Related predicaments ensue, as Peter Railton points out in "How to Engage Reason," whenever an extra step seems needed to explain the transition from one thing to another--e.g. from a belief and desire judgment to an action (or perhaps an intention). Although an action is not a fundament of a system of reasoning, it is irreducible. There is a transition one must make or not make, and no volume of rational support will make it for you.

Tortoise-inviting transitions are similar to those that invite the Paradox of Analysis, but not identical. The Paradox of Analysis arises when a concept cannot be fully captured in an analysis of its meaning in other terms. But a transition, like those listed above, is not a concept, but a relationship between a basis and a conclusion. In both cases, something goes uncaptured, but in tortoisean cases what is not captured, or rather 'secured,' is that one will accept reasoning performed correctly using a given basing relation. (I want to distinguish between the two because The Paradox of Analysis can arise with any concept one attempts to analyze, whereas difficulty seeing why something follows from something else is less prolific.)

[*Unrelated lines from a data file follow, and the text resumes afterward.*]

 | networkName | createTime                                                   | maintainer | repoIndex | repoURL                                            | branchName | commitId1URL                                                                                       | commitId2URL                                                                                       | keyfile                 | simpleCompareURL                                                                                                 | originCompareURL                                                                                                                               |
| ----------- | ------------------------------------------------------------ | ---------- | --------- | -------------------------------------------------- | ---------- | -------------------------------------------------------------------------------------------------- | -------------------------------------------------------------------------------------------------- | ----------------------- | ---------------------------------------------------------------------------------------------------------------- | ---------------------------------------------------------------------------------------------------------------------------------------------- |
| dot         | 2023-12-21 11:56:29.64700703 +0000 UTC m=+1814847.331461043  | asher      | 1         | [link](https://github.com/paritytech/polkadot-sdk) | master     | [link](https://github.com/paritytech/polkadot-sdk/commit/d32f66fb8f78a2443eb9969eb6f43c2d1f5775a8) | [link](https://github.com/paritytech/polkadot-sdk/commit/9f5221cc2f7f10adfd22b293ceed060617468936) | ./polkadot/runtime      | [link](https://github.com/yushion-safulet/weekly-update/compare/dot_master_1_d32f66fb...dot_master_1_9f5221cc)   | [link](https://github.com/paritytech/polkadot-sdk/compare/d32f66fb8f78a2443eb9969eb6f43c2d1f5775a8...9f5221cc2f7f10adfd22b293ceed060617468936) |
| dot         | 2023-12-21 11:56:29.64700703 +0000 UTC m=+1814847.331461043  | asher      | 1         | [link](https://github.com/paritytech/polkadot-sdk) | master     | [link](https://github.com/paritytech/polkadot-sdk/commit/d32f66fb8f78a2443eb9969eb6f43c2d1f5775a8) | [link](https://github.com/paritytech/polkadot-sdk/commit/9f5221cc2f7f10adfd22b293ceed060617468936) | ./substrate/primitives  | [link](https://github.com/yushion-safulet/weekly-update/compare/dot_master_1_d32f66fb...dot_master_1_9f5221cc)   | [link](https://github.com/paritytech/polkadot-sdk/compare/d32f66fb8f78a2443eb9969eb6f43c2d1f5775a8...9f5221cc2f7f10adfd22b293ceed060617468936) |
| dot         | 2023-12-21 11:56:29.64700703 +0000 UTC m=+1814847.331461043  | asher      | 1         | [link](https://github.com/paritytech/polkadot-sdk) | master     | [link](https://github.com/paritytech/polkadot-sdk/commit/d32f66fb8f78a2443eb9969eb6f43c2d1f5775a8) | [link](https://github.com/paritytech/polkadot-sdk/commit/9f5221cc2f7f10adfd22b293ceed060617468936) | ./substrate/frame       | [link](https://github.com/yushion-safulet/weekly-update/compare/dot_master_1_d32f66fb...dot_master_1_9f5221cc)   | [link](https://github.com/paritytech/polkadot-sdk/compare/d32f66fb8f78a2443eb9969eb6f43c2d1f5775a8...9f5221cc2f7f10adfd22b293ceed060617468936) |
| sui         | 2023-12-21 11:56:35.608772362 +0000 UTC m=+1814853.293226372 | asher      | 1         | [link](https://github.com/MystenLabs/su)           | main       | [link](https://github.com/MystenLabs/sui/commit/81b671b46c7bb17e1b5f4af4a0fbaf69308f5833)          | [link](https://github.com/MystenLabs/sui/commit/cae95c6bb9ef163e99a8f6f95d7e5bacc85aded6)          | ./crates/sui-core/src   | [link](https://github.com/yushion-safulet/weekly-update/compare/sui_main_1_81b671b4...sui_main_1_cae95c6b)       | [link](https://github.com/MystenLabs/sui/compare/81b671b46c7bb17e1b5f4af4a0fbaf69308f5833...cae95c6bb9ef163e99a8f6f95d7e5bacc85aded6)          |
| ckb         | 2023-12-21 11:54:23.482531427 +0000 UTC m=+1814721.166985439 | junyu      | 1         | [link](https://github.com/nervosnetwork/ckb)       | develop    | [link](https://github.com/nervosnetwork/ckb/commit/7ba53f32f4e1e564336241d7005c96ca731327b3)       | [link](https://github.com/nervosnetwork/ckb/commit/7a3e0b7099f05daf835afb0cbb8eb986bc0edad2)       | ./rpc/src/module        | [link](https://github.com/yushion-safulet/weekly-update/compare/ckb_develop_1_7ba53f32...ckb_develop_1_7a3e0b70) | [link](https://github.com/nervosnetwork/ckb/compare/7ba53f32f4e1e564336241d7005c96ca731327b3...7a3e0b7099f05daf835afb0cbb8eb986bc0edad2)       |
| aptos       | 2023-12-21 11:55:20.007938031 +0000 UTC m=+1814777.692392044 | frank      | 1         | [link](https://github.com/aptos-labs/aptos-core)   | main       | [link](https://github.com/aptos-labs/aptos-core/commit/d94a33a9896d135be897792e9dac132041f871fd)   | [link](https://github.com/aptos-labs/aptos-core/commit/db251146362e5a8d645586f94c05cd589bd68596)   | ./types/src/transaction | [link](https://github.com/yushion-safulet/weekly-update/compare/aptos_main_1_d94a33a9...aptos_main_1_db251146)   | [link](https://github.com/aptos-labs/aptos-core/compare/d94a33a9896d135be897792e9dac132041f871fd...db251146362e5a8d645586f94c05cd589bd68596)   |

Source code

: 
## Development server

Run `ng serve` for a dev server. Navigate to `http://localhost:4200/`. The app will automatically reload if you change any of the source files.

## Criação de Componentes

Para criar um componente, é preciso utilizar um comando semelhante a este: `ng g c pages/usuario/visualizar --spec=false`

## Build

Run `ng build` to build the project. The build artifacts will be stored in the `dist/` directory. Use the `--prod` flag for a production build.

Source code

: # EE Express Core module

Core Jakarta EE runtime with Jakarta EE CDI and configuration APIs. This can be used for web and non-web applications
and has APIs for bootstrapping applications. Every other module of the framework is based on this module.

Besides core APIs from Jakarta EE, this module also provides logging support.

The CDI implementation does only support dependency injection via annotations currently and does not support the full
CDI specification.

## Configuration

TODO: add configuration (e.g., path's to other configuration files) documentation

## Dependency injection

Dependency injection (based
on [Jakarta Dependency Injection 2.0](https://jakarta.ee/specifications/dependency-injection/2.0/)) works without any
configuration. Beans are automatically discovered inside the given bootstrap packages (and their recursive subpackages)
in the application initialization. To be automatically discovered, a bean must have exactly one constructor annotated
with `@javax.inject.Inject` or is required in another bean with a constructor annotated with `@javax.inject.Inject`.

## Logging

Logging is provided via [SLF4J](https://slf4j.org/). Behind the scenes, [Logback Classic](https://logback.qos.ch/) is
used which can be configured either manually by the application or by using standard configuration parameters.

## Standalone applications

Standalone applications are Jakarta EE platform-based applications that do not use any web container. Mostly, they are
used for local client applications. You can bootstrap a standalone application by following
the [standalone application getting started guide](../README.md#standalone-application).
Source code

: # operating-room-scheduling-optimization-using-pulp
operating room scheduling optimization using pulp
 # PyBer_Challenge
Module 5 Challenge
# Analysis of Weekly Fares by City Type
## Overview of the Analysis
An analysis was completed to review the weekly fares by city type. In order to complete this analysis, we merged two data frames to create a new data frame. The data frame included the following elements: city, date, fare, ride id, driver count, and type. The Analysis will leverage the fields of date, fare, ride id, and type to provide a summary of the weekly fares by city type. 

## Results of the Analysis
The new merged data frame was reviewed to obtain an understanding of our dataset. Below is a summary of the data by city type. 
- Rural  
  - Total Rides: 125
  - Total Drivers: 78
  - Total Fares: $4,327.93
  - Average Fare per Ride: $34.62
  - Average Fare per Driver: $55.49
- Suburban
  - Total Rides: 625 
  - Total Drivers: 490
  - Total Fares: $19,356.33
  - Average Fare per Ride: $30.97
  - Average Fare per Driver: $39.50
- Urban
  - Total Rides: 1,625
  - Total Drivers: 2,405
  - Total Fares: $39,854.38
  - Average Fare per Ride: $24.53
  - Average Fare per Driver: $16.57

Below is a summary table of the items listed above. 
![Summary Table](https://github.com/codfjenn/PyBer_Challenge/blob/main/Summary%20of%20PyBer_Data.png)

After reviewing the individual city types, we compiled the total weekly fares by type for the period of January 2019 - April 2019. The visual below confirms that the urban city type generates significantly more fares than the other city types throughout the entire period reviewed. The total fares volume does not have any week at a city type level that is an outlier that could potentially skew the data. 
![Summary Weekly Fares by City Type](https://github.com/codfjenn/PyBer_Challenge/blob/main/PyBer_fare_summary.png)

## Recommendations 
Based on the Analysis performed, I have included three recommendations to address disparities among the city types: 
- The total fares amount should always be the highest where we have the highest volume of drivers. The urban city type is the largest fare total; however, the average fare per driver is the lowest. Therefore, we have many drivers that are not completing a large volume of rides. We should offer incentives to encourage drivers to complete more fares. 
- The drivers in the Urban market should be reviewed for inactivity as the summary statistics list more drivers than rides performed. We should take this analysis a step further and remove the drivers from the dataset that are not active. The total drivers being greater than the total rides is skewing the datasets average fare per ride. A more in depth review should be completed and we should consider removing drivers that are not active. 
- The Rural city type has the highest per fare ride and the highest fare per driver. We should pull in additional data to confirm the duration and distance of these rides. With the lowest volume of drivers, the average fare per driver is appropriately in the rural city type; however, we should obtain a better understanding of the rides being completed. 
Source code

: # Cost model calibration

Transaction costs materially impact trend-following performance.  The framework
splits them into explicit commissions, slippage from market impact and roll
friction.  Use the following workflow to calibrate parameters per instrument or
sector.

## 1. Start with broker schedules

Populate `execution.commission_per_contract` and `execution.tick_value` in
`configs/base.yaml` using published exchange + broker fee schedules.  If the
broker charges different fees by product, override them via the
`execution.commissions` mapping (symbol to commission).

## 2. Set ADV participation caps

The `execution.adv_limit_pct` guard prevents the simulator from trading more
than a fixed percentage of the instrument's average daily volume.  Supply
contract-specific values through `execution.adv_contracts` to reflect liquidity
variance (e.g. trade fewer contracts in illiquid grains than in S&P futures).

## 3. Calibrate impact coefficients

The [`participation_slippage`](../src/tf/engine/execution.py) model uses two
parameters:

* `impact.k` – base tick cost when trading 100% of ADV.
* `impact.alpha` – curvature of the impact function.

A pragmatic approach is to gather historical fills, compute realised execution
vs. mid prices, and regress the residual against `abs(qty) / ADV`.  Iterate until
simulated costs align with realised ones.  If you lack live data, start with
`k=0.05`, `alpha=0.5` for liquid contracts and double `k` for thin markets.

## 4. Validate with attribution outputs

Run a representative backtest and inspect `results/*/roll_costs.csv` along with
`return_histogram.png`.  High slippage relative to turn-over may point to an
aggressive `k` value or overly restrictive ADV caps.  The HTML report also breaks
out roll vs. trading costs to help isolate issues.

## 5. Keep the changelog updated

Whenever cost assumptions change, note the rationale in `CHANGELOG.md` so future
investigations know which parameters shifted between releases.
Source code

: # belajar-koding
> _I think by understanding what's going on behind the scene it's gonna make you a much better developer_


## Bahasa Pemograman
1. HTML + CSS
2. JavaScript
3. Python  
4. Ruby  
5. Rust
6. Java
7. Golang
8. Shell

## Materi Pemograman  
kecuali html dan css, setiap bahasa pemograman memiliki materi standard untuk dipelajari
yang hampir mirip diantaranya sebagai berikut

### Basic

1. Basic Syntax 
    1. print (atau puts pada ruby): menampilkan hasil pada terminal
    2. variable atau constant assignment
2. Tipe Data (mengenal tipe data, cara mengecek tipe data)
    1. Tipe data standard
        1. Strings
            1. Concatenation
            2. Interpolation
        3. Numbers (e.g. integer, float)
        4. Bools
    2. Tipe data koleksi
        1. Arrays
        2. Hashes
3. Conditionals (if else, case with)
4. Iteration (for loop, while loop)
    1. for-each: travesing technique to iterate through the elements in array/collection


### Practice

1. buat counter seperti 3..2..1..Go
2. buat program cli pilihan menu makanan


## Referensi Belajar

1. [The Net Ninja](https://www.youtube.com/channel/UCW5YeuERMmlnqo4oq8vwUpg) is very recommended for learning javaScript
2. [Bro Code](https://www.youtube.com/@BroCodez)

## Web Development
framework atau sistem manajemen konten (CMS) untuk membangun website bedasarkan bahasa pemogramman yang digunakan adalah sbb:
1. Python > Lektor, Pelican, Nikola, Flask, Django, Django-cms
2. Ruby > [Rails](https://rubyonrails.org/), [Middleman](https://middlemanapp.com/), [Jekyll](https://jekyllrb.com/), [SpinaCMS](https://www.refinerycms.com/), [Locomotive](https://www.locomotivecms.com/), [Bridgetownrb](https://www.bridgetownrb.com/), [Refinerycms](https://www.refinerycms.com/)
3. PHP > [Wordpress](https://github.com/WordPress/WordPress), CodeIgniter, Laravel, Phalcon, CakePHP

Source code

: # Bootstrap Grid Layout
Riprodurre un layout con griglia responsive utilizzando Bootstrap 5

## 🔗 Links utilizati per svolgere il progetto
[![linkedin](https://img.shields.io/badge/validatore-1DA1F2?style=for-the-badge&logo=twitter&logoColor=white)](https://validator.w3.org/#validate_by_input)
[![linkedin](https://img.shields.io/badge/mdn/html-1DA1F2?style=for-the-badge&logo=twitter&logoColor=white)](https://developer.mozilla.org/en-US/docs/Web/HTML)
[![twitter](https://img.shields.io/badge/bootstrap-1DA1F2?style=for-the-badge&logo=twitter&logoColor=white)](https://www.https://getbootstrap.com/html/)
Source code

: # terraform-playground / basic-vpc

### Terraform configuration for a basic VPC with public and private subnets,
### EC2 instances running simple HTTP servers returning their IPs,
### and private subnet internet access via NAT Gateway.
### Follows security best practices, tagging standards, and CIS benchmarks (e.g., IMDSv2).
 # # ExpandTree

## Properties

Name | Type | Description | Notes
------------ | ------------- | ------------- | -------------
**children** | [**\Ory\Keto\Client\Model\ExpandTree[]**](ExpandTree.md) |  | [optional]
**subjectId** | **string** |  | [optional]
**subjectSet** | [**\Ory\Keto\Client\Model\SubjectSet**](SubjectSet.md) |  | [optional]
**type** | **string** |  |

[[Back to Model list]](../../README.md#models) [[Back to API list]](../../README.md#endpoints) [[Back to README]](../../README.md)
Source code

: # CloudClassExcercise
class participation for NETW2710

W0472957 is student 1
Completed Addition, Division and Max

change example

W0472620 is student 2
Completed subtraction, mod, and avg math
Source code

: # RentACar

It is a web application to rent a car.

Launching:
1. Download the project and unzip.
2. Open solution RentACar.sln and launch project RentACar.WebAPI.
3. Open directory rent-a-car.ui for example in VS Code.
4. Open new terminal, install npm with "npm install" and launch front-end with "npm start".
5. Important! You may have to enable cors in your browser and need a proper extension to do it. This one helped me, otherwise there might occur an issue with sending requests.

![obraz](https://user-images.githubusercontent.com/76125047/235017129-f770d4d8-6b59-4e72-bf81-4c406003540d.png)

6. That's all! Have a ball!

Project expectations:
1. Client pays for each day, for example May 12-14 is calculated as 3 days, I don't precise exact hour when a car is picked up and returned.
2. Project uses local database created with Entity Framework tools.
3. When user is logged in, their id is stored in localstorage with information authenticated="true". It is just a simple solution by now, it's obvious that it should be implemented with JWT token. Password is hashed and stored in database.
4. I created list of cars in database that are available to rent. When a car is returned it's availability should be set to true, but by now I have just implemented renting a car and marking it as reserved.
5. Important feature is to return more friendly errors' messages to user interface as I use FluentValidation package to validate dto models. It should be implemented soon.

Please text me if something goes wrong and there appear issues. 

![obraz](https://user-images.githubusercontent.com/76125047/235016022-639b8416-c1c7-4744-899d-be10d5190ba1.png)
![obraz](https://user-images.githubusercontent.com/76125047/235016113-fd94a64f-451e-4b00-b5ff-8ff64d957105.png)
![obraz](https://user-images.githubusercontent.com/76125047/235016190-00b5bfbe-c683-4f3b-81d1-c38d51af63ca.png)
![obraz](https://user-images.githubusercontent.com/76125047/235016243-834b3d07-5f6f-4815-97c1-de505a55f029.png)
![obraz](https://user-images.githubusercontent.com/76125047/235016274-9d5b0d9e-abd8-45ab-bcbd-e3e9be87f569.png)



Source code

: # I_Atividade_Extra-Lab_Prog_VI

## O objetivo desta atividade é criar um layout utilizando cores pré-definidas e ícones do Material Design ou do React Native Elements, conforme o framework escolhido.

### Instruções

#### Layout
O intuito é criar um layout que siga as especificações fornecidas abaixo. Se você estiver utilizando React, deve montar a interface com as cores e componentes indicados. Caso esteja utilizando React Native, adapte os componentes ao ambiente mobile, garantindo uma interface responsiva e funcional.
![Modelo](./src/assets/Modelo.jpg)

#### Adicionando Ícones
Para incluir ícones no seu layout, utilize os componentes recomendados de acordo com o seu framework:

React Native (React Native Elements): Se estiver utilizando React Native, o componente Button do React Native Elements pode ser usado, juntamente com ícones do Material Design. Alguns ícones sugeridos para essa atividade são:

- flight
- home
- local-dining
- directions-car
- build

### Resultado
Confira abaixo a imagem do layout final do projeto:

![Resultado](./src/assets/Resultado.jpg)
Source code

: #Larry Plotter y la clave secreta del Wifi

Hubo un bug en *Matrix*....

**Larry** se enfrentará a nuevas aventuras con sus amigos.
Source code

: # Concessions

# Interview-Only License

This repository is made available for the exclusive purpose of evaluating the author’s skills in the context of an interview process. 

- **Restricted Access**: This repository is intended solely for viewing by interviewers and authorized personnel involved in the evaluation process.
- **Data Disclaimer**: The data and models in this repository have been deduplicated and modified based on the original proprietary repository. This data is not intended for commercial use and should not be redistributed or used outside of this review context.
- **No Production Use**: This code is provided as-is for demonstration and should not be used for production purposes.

One may also ask tortoisean questions about something that is seems to basic to admit of explanation without reference to a particular system of explanation, if it seems none suits the phenomenon. In a way, what one is doing in such a case is turning the mysterious thing--e.g. how basic actions are possible--into something the transition to which needs explaining in the way the transition from (A, (A-->B)) to B does (to a Tortoise). One takes a position from 'below' the thing, and asks how it ever occurs. Yet the answer the Tortoise wants will have to both take into account how it seems to the Tortoise when it happens, and provide an explanation from 'below.' The ideal explanation will cover the movement from one side of the transition to the other without leaving any gaps into which doubt can be inserted. Some examples include: basic actions, action following from practical reasoning, committing oneself to some goal, thinking, imagining, believing, desiring, and having experience as of objects in the world.

II. Ways of Responding to a Tortoise
The Rundown )
apolliana: (Default)
James Conant distinguished between "Cartesian skepticism" and "Kantian skepticism" ("Varieties of Skepticism"). Each has many criteria, but roughly, the Cartesian skeptic considers what ought to be required to have knowledge and finds it lacking in even the most ordinary case, whereas the Kantian skeptic looks at, say, knowledge [though Kantian skepticism can apply to a vast range of topics], and is simply baffled as to how it is even possible. For the Cartesian "it looks as if there is something we cannot do," whereas for the Kantian it "looks as if there is nothing to do (not even dream), where we had previously thought there was something" (107/111).

I'd like to put a finer point on Kantian skepticism. I think the simplest incarnation of the Kantian skeptic (sorry, Kant) is the Tortoise, from Lewis Carroll's "What the Tortoise Said to Achilles". Presented with a simple inference, the Tortoise asks for further justification, to which Achilles can only respond by providing another inference, for which the Tortoise again demands further justification, ad infinitum. The Tortoise accepts nothing as basic. This is not unlike the difficulty of justifying an inductive inference without appealing to induction. Our Tortoise might as well be asking the Kantian question, how is modus ponens possible?


If this is the right way to think of Kantian skepticism, or Kantian questions, they start with an inability to see something as 'basic' (as 'bedrock') which must be seen as basic, or, perhaps, with a question that cannot be answered or phenomenon that can't be explained from within the framework in which it's asked. More modus ponens inferences will not enable the Tortoise to understand modus ponens inferences. What will help the Tortoise? --Some other kind of explanation. Probably exercises in aspect-perception. Phenomena as basic as modus ponens invite puzzlement; it's natural to want to know why they work. That which must be taken as basic invites the need to understand it the way we understand everything we understand through it.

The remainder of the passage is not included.